Top 7 Games of 2018
These are the games I played when I was too tired to do anything else
2018, unfortunately, turned out to be a worse year for me than I had hoped for. As such, I didn’t even manage to get to 10 games that I would recommend playing! Seven isn’t so bad though, so here they are!
7) Return of the Obra Dinn
I have not finished Obra Dinn yet, but I have had a lot of fun unraveling its mysteries so far. Like Torment: Tides of Numenara last year, I find that I have to take breaks in playing this game. You play as a insurance agent who is taking account of all the people who died on the ship Obra Dinn. You do so with a magical pocket watch, and with that watch you can visit each crew at the time of their death. In doing so you can begin to deduce things such as how a person died, who that person is or who or what killed them.
All of this information is kept together in a ledger, which is unfortunately pretty unwieldy. The game does not do a great job of enabling you to organize information efficiently. A way to go through every scene that a character appears in would have been very helpful. You’ll often know what to do next, but not remember which scene to go to, and that is not a fun experience.
All that being said, Obra Dinn is a game you should play if you like mysteries. The atmosphere is fantastic. The high contrast art is striking, and the music is wonderfully percussive and piratey. Solving the mysteries aboard this ship is very satisfying to. I hope to finish it soon!
6) Yakuza Kiwami 2
If they keep making these, I’ll keep playing them. Kiwami 2 marks the point in the series where the creators started to go crazy. You fight tigers, take a yakuza boss to a baby fetish club and play Virtua Fighter. This is all done in the new Dragon engine, which was used for Yakuza 6. All of the aforementioned activities look great, but I’ll never get into shogi as much as these games want me to.
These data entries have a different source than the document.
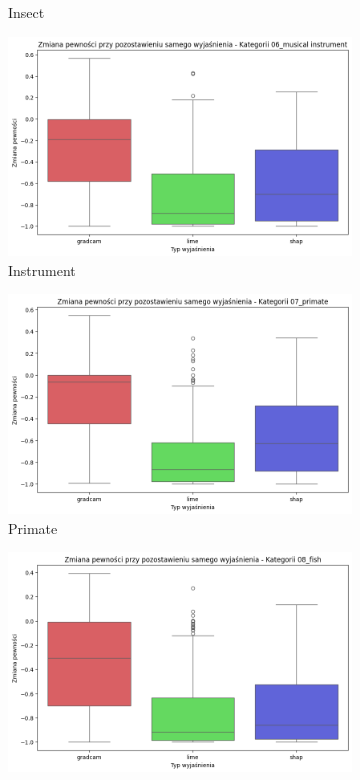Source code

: \begin{figure}[h]
\begin{subfigure}[b]{0.3\textwidth}
		\caption{Insect}  \label{rys:base_confidence_exp_insect}
	\end{subfigure}
	\begin{subfigure}[b]{0.3\textwidth}
		\centering\includegraphics[width=.9\textwidth]{img/base_confidence_exp_music}
		\caption{Instrument}  \label{rys:base_confidence_exp_music}
	\end{subfigure}
	\begin{subfigure}[b]{0.3\textwidth}
		\centering\includegraphics[width=.9\textwidth]{img/base_confidence_exp_primate}
		\caption{Primate}  \label{rys:base_confidence_exp_primate}
	\end{subfigure}
	\begin{subfigure}[b]{0.3\textwidth}
		\centering\includegraphics[width=.9\textwidth]{img/base_confidence_exp_fish}

\end{subfigure}
\end{figure}
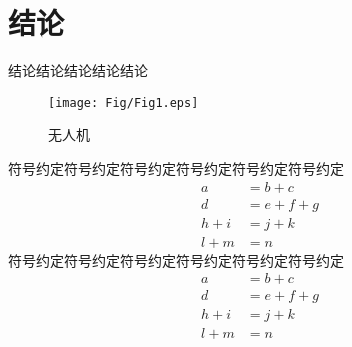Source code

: \section{结论}
结论结论结论结论结论
\begin{figure}[!h]
	\centering
	\texttt{[image: Fig/Fig1.eps]}
	\caption{无人机}
	\label{fig:1}     
\end{figure}
符号约定符号约定符号约定符号约定符号约定符号约定
\begin{equation}
	\begin{aligned}
		a &= b + c \\
		d &= e + f + g \\
		h + i &= j + k \\
		l + m &= n
	\end{aligned}
\end{equation}
符号约定符号约定符号约定符号约定符号约定符号约定
\begin{equation}
	\begin{aligned}
		a &= b + c \\
		d &= e + f + g \\
		h + i &= j + k \\
		l + m &= n
	\end{aligned}
\end{equation}
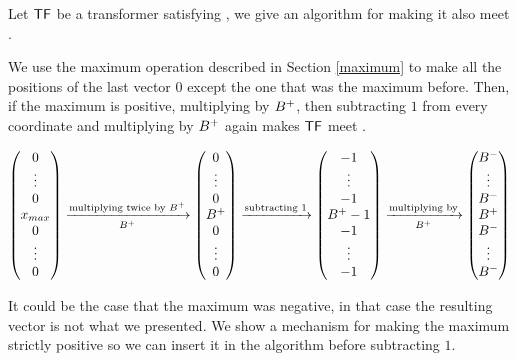 Let $\TF$ be a transformer satisfying \projection, we give an algorithm for making it also meet \concentrated.

We use the maximum operation described in Section \ref{maximum} to make all the positions of the last vector $0$ except the one that was the maximum before.
Then, if the maximum is positive, multiplying by $\maxrep$, then subtracting $1$ from every coordinate and multiplying by $\maxrep$ again makes $\TF$ meet \concentrated.

\[
    \left( \begin{matrix} 0 \\ \vdots \\ 0 \\ x_{max} \\ 0 \\ \vdots \\ 0    \end{matrix} \right) 
    \xrightarrow[\maxrep]{\text{multiplying twice by }\maxrep}
    \left( \begin{matrix} 0 \\ \vdots \\ 0 \\ \maxrep \\ 0 \\ \vdots \\ 0    \end{matrix} \right) 
    \xrightarrow{\text{subtracting } 1}
    \left( \begin{matrix} -1 \\ \vdots \\ -1 \\ \maxrep -1 \\ -1 \\ \vdots \\ -1    \end{matrix} \right) 
    \xrightarrow[\maxrep]{\text{multiplying by}}
    \left( \begin{matrix} \minrep \\ \vdots \\ \minrep \\ \maxrep \\ \minrep \\ \vdots \\ \minrep    \end{matrix} \right) 
\]

It could be the case that the maximum was negative, in that case the resulting vector is not what we presented.
We show a mechanism for making the maximum strictly positive so we can insert it in the algorithm before subtracting $1$.

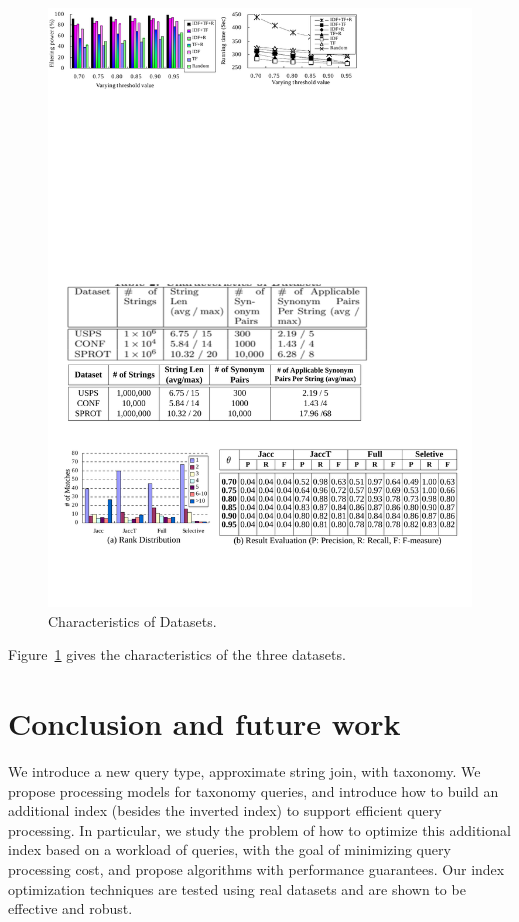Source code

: \documentclass{sig-alternate}
\begin{document}
\begin{figure}
  \small
  \centering
  \includegraphics[width=\linewidth]{figures/Characteristics_Datasets}
   \vspace{-6mm}
  \caption{Characteristics of Datasets.}
  \label{tab:data_characteristics}
\end{figure}


Figure~\ref{tab:data_characteristics} gives the characteristics of the
three datasets.




\section{Conclusion and future work}

We introduce a new query type, approximate string join, with taxonomy. We propose processing
models for taxonomy queries, and introduce how to build
an additional index (besides the inverted index) to support
efficient query processing. In particular, we study the problem
of how to optimize this additional index based on a
workload of queries, with the goal of minimizing query processing
cost, and propose algorithms with performance guarantees.
Our index optimization techniques are tested using
real datasets and are shown to be effective and robust.





\end{document}
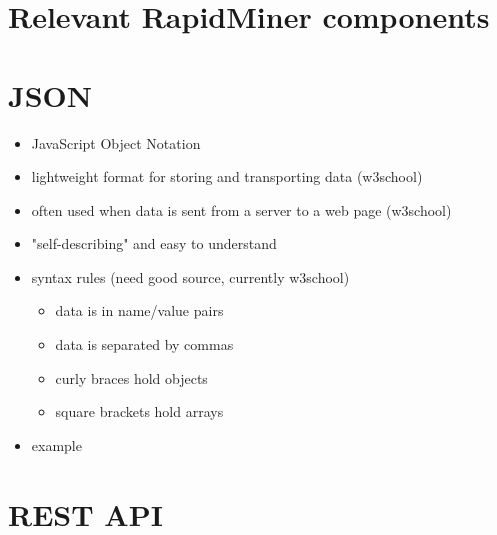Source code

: 
\section{Relevant RapidMiner components}


\section{JSON}

\begin{itemize}
	\item JavaScript Object Notation
	\item lightweight format for storing and transporting data (w3school)
	\item often used when data is sent from a server to a web page (w3school)
	\item "self-describing" and easy to understand
	\item syntax rules (need good source, currently w3school)
	\begin{itemize}
		\item data is in name/value pairs
		\item data is separated by commas
		\item curly braces hold objects
		\item square brackets hold arrays
	\end{itemize}
	\item example
\end{itemize}


\section{REST API}
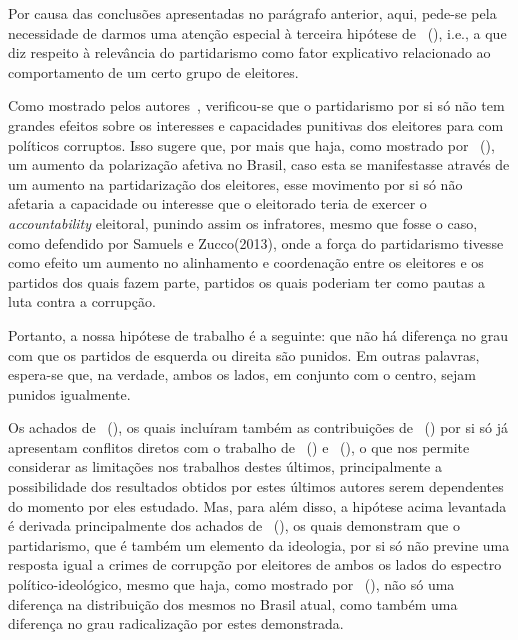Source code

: \documentclass[
	12pt,				%
	openright,			%
	twoside,			%
	a4paper,			%
	openany,
	english,			%
	brazil				%
	]{abntex2}
\begin{document}
Por causa das conclusões apresentadas no parágrafo anterior, aqui, pede-se pela necessidade de darmos uma atenção especial à terceira hipótese de ~(\citeyear{Botero2021Apr}), i.e., a que diz respeito à relevância do partidarismo como fator explicativo relacionado ao comportamento de um certo grupo de eleitores. 

Como mostrado pelos autores~\cite{Botero2021Apr}, verificou-se que o partidarismo por si só não tem grandes efeitos sobre os interesses e capacidades punitivas dos eleitores para com políticos corruptos. Isso sugere que, por mais que haja, como mostrado por ~(\citeyear{fuks2020afeto}), um aumento da polarização afetiva no Brasil, caso esta se manifestasse através de um aumento na partidarização dos eleitores, esse movimento por si só não afetaria a capacidade ou interesse que o eleitorado teria de exercer o \textit{accountability} eleitoral, punindo assim os infratores, mesmo que fosse o caso, como defendido por Samuels e Zucco(2013), onde a força do partidarismo tivesse como efeito um aumento no alinhamento e coordenação entre os eleitores e os partidos dos quais fazem parte, partidos os quais poderiam ter como pautas a luta contra a corrupção. 

Portanto, a nossa hipótese de trabalho é a seguinte: que não há diferença no grau com que os partidos de esquerda ou direita são punidos. Em outras palavras, espera-se que, na verdade, ambos os lados, em conjunto com o centro, sejam punidos igualmente.



Os achados de ~(\citeyear{dunning2019voter}), os quais incluíram também as contribuições de ~(\citeyear{Boas2019Apr}) por si só já apresentam conflitos diretos com o trabalho de ~(\citeyear{ferraz2008exposing}) e ~(\citeyear{Avis2018Oct}), o que nos permite considerar as limitações nos trabalhos destes últimos, principalmente a possibilidade dos resultados obtidos por estes últimos autores serem dependentes do momento por eles estudado. Mas, para além disso, a hipótese acima levantada é derivada principalmente dos achados de ~(\citeyear{Botero2021Apr}), os quais demonstram que o partidarismo, que é também um elemento da ideologia, por si só não previne uma resposta igual a crimes de corrupção por eleitores de ambos os lados do espectro político-ideológico, mesmo que haja, como mostrado por ~(\citeyear{fuks2020afeto}), não só uma diferença na distribuição dos mesmos no Brasil atual, como também uma diferença no grau radicalização por estes demonstrada. 
\end{document}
The story is very strong. Ryuji Goda, a son of the leader of the Omi Alliance, is making a play for Tojo Clan turf, with Kiryu Kazama as his main target. The main plot is not cliched necessarily, as there are plenty of surprises. But if you are paying attention it’s not hard to see what’s coming. The character performances were fantastic, and they elevated the script. Ryuji Goda’s actor in particular commanded any scene he was in and made a great antagonist.
There really isn’t much to dislike in Kiwami 2, especially if you are already a Yakuza Fan.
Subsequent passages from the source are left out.